Dunia

Yang Bola yang Berpesta!

Tak terasa 2019 sudah memasuki separuh jalan. Sejumlah liga-liga di Eropa telah habis musim sementara di belahan bumi lainnya kompetisi tengah bersiap memasuki paruh musim.

Meski demikian, segera datang lima kompetisi antarnegara untuk memanjakan para pencinta sepak bola. Tak biasanya, musim panas kali ini “yang bola, yang berpesta!”.

Mengkreasi ulang judul film garapan sutradara legendaris Sumandjaja, “Yang muda, yang bercinta” yang rilis di tahun 1970-an, bulan Juni nampaknya memang benar-benar membuat para pencinta sepak bola dimabuk kepayang bak Sony (yang diperankan sastrawan W.S. Rendra) yang jatuh cinta pada pujaan hatinya Titiek (yang diperankan aktris senior Yati Octavia.)

Bayangkan, kita dimanjakan oleh suguhan Piala Dunia Wanita, Copa America, Piala Afrika, Piala Emas, dan tentu saja babak semi-final UEFA Nations League. Dua dari lima kompetisi ini bahkan mengalami pergeseran jadwal dari yang biasanya dihelat di awal tahun yakni Piala Afrika dan Copa America.

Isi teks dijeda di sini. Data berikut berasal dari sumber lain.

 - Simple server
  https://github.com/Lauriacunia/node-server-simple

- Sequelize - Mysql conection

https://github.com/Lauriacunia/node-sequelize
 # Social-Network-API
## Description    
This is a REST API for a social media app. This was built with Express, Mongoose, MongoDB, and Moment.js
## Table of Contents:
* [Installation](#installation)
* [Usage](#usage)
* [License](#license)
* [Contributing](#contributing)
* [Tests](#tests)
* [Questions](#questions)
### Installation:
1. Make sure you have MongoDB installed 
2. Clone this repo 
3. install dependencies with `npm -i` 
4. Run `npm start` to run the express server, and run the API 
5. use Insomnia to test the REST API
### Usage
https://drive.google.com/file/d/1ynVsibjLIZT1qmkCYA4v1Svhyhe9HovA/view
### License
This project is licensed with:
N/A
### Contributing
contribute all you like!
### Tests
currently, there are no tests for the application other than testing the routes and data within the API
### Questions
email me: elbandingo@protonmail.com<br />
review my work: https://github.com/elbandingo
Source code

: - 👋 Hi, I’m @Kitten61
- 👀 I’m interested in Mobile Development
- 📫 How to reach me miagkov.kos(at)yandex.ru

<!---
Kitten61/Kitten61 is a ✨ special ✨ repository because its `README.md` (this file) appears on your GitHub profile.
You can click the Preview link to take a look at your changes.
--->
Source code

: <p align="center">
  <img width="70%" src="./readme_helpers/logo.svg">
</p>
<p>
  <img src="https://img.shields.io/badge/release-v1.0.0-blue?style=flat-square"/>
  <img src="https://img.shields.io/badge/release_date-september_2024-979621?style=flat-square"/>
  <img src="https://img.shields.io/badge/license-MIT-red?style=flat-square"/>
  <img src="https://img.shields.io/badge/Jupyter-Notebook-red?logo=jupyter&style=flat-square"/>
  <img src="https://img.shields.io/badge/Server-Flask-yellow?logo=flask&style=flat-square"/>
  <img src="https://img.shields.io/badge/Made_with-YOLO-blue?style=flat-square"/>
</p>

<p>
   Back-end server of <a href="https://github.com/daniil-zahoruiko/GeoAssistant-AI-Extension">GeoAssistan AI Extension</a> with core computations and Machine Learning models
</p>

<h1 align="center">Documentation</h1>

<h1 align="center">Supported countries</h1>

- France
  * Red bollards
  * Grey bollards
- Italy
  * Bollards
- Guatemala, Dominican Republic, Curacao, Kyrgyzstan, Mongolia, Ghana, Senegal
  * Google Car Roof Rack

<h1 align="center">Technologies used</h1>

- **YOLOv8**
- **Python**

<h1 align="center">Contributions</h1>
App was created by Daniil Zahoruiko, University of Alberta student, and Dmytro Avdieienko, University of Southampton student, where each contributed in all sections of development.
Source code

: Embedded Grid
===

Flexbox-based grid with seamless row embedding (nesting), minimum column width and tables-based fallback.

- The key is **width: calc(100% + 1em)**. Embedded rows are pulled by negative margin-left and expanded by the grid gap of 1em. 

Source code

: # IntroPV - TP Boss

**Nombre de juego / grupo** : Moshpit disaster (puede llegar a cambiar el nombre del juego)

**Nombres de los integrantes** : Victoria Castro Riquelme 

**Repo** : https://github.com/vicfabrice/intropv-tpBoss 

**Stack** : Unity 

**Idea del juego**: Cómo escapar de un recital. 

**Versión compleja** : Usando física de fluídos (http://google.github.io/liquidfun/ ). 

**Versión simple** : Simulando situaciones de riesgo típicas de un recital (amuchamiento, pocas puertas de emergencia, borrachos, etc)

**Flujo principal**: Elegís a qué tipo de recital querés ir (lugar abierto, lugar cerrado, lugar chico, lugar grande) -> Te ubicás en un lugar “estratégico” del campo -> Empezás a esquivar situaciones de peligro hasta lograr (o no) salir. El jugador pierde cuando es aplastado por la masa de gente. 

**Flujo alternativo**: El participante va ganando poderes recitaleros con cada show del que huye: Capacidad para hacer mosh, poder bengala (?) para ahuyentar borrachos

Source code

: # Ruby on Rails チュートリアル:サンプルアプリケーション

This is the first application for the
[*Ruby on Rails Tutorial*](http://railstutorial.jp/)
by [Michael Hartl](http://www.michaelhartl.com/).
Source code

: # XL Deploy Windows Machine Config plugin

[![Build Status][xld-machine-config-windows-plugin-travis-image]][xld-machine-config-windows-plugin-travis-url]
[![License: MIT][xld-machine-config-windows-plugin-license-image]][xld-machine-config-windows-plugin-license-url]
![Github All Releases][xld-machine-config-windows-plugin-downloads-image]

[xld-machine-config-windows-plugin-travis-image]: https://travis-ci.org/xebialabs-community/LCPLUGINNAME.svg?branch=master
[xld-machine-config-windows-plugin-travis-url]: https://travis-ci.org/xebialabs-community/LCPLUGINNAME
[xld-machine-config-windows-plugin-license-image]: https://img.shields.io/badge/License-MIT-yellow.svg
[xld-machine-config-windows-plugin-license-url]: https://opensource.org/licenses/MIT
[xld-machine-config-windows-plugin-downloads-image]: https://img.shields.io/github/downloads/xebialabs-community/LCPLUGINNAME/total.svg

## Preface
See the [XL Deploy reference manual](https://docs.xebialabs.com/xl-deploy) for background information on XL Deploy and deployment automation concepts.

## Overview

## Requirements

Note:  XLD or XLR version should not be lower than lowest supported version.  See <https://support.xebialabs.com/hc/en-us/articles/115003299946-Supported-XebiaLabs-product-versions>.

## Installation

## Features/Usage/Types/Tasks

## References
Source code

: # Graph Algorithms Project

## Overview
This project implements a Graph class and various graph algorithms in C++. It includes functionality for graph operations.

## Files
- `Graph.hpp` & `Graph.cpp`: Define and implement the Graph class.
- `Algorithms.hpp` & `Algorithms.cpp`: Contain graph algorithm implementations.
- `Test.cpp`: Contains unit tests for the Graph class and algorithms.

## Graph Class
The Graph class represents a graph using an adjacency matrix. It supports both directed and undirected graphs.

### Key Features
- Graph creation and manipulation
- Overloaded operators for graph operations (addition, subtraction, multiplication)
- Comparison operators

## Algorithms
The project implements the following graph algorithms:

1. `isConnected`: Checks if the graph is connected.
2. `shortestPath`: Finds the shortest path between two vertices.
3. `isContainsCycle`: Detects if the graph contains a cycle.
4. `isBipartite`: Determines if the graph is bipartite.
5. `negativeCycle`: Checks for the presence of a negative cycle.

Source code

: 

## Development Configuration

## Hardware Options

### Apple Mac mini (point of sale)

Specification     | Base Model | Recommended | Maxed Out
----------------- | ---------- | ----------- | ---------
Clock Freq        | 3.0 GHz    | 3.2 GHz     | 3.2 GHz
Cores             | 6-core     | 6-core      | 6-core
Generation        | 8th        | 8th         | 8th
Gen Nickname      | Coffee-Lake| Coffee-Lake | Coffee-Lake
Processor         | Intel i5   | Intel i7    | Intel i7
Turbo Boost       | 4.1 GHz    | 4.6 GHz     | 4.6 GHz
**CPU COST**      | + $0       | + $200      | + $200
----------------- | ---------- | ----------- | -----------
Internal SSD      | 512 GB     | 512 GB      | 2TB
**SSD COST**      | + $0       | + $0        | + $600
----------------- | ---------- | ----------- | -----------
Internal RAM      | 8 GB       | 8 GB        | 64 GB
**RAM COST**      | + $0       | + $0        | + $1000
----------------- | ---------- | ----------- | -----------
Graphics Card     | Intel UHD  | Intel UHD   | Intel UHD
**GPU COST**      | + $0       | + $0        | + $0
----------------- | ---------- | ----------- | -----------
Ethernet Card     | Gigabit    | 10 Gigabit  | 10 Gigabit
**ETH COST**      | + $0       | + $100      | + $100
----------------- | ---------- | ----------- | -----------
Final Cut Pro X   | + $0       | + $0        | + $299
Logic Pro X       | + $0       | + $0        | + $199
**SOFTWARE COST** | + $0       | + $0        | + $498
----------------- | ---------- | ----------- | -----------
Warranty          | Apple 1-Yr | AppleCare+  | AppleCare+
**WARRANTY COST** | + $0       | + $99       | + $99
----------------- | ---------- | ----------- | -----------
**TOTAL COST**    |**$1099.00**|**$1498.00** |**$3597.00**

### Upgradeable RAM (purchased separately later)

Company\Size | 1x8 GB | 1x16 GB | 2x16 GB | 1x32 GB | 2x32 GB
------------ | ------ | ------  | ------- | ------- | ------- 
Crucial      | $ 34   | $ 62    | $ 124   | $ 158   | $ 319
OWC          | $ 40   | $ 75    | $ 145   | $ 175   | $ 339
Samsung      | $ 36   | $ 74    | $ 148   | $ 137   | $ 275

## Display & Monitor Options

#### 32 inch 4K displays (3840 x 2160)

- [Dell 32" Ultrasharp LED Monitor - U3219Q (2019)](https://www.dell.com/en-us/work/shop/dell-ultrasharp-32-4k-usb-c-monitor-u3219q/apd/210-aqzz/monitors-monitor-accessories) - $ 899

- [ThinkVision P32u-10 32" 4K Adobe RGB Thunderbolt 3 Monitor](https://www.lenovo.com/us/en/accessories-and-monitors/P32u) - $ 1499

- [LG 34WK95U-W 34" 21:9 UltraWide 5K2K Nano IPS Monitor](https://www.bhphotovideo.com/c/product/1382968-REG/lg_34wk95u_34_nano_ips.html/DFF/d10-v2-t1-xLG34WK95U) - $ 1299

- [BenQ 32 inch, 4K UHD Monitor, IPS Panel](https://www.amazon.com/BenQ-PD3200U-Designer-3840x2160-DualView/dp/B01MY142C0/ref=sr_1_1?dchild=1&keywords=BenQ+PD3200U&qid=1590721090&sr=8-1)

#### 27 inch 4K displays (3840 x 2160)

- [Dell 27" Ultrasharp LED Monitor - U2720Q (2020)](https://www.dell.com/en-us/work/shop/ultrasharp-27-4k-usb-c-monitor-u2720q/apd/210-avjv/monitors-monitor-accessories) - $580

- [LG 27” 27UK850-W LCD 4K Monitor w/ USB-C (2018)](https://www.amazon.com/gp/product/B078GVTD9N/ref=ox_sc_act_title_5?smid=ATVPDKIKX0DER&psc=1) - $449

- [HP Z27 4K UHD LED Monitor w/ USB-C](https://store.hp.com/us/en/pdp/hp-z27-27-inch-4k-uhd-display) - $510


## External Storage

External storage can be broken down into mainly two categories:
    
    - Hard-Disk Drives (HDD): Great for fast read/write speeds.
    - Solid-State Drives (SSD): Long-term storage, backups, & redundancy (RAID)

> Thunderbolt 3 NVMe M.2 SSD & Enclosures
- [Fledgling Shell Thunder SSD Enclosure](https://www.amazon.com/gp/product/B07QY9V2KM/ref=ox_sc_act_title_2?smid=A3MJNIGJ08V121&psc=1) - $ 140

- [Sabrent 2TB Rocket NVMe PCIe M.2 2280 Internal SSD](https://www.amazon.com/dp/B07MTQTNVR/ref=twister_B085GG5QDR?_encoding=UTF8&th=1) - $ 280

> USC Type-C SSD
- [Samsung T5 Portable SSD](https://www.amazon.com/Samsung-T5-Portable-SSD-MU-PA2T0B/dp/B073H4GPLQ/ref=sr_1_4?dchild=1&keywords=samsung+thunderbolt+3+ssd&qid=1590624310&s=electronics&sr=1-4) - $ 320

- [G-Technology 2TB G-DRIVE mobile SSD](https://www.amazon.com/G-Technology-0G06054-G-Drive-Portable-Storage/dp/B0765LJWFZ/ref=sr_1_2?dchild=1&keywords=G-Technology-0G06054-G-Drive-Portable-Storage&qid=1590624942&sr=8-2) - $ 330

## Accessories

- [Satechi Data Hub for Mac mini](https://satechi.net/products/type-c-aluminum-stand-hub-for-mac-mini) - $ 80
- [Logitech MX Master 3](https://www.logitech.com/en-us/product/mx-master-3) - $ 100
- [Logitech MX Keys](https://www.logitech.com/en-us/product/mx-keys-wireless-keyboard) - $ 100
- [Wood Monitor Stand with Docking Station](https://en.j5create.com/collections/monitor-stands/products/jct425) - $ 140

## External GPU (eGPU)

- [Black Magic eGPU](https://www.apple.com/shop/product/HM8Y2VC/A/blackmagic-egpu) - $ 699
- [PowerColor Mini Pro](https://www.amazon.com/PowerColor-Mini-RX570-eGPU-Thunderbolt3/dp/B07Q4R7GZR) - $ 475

Baca juga: Sudah Saatnya Zaha

Pada pertengahan Juli 2017 lalu CAF (Konfederasi Sepak Bola Afrika) resmi mengumumkan pergeseran jadwal Piala Afrika 2019 yang dilangsungkan di Mesir ke musim panas. Piala Afrika edisi ke-32 sepanjang sejarah ini pun juga mengalami penambahan kontestan dari 16 menjadi 24 peserta.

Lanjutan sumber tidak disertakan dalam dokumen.